US China Trade War Escalate. What should Investors do?

The US steel tariffs initiated by President Trump on major trade partners was initially thought to his bluff leverage concessions from trade partners, especially China. Seems like Trump is serious about his threats and the tariffs went ahead. Major trading partners put together a list of tariffs ranging from orange juice and whiskey to inflict pain on the agricultural support base that has propelled Trump to power. With another round of US tariffs of $34 billion worth of China goods going to take place on 6th July, the world turns their sight onto the Chinese government and their counter response to the tariffs. The Chinese government has already indicated that they will not step down and with Trump seemingly going to fight to the end, a major global trade war seems to be looming on the horizon.

Cautious about the impact of a potential major trade war between US and China, investors pulled money out from China with both the China stock market and Chinese yuan taking a bit hit.

In an attempt to calm the market, Chinese authorities have announced that they will step in to manage this "irrational" market and to prevent a market panic which was previously seen in 2015.

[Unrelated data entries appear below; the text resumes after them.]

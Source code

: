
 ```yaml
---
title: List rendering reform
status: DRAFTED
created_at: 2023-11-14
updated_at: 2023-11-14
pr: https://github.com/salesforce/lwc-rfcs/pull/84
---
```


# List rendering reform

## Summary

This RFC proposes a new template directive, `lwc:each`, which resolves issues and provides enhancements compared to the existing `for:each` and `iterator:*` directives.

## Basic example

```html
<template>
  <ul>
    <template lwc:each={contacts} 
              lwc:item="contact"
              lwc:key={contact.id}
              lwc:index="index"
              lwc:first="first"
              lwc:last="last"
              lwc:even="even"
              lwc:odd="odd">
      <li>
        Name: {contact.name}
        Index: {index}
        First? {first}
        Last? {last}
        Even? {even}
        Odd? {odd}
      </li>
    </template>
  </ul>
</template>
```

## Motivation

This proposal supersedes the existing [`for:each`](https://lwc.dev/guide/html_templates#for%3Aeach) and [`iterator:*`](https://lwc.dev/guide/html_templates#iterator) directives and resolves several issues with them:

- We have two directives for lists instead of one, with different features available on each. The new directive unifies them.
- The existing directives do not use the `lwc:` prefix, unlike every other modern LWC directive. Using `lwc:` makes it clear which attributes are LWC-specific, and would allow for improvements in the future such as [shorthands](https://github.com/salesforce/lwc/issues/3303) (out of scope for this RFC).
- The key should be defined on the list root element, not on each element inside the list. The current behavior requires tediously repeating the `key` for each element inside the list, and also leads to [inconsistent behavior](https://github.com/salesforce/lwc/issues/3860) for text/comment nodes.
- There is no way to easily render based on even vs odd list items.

Meanwhile, the US stock market remains stable as investors believe that the US economy is strong enough on its on that any loss of exports to major trading partners will be compensated by the stronger domestic market.

What Should Investors Do?

To prevent the escalation of a trade war, one of the party involved must back off. However, in this case, it will be difficult. Trump is carrying out his election promise to punish trade partners, especially China, for exploiting the Americans and his personality is aggressive and combative. On the other hand, the China government cannot show weakness and "losing face" in a public spat is one of the cultural taboo for the North Asian culture. Currently, the chinese economy seems to be taking the brunt of the damage in the early days of the trade war and it is expected to get worse for the Chinese if the stock market is any indication of the final outcome. With political ego and face at stake, it will be difficult to predict the outcome of this trade war, and investors should hedge themselves in the best and worst case scenario.

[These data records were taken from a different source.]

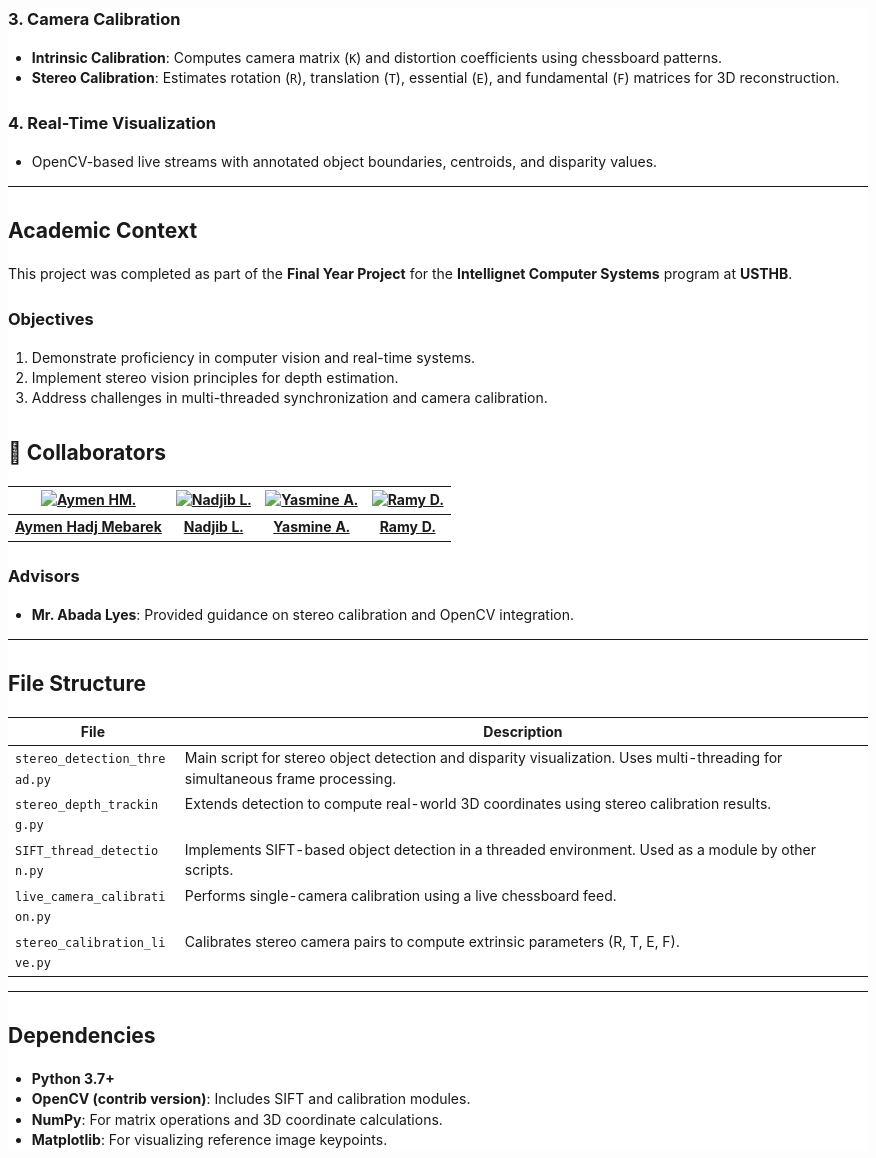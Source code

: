 ### 3. **Camera Calibration**  
- **Intrinsic Calibration**: Computes camera matrix (`K`) and distortion coefficients using chessboard patterns.  
- **Stereo Calibration**: Estimates rotation (`R`), translation (`T`), essential (`E`), and fundamental (`F`) matrices for 3D reconstruction.  

### 4. **Real-Time Visualization**  
- OpenCV-based live streams with annotated object boundaries, centroids, and disparity values.  

---

## Academic Context  
This project was completed as part of the **Final Year Project** for the **Intellignet Computer Systems** program at **USTHB**.  

### Objectives  
1. Demonstrate proficiency in computer vision and real-time systems.  
2. Implement stereo vision principles for depth estimation.  
3. Address challenges in multi-threaded synchronization and camera calibration.  

## 👥 Collaborators  

| [![Aymen HM.](https://github.com/aymen-hadj-mebarek.png)](https://github.com/aymen-hadj-mebarek) | [![Nadjib L.](https://github.com/Lacomine02.png)](https://github.com/Lacomine02) | [![Yasmine A.](https://github.com/JasminCoding.png)](https://github.com/JasminCoding) | [![Ramy D.](https://github.com/Wea-boo.png)](https://github.com/Wea-boo) |  
|:---------------------------------------------------------------------------------------------:|:---------------------------------------------------------------------------------------:|:---------------------------------------------------------------------------------------:|:---------------------------------------------------------------------------------------:|  
| **[Aymen Hadj Mebarek](https://github.com/yourusername)**                                               | **[Nadjib L.](https://github.com/collab1)**                                         | **[Yasmine A.](https://github.com/JasminCoding)**                                         | **[Ramy D.](https://github.com/Wea-boo)**                                         |  

### Advisors  
- **Mr. Abada Lyes**: Provided guidance on stereo calibration and OpenCV integration.  

---

## File Structure

| File                      | Description                                                                 |
|---------------------------|-----------------------------------------------------------------------------|
| `stereo_detection_thread.py` | Main script for stereo object detection and disparity visualization. Uses multi-threading for simultaneous frame processing. |
| `stereo_depth_tracking.py`   | Extends detection to compute real-world 3D coordinates using stereo calibration results. |
| `SIFT_thread_detection.py`   | Implements SIFT-based object detection in a threaded environment. Used as a module by other scripts. |
| `live_camera_calibration.py` | Performs single-camera calibration using a live chessboard feed. |
| `stereo_calibration_live.py` | Calibrates stereo camera pairs to compute extrinsic parameters (R, T, E, F). |

---

## Dependencies
- **Python 3.7+**
- **OpenCV (contrib version)**: Includes SIFT and calibration modules.
- **NumPy**: For matrix operations and 3D coordinate calculations.
- **Matplotlib**: For visualizing reference image keypoints.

So what should investors buy as an "insurance" in an escalating trade war? The answer is, the US dollar. Should the China economy slow down considerably, the stock markets and currencies of Asian nations will take a great hit. With the Europeans also at trade war with US along with European interest rates, buying into Europe will not offer much protection for the Asian investors. The USD acting as an insurance will also be helpful as an opportunity fund to buy into the Chinese stock market should the trade war end abruptly as one party decides to bow out due to political stress.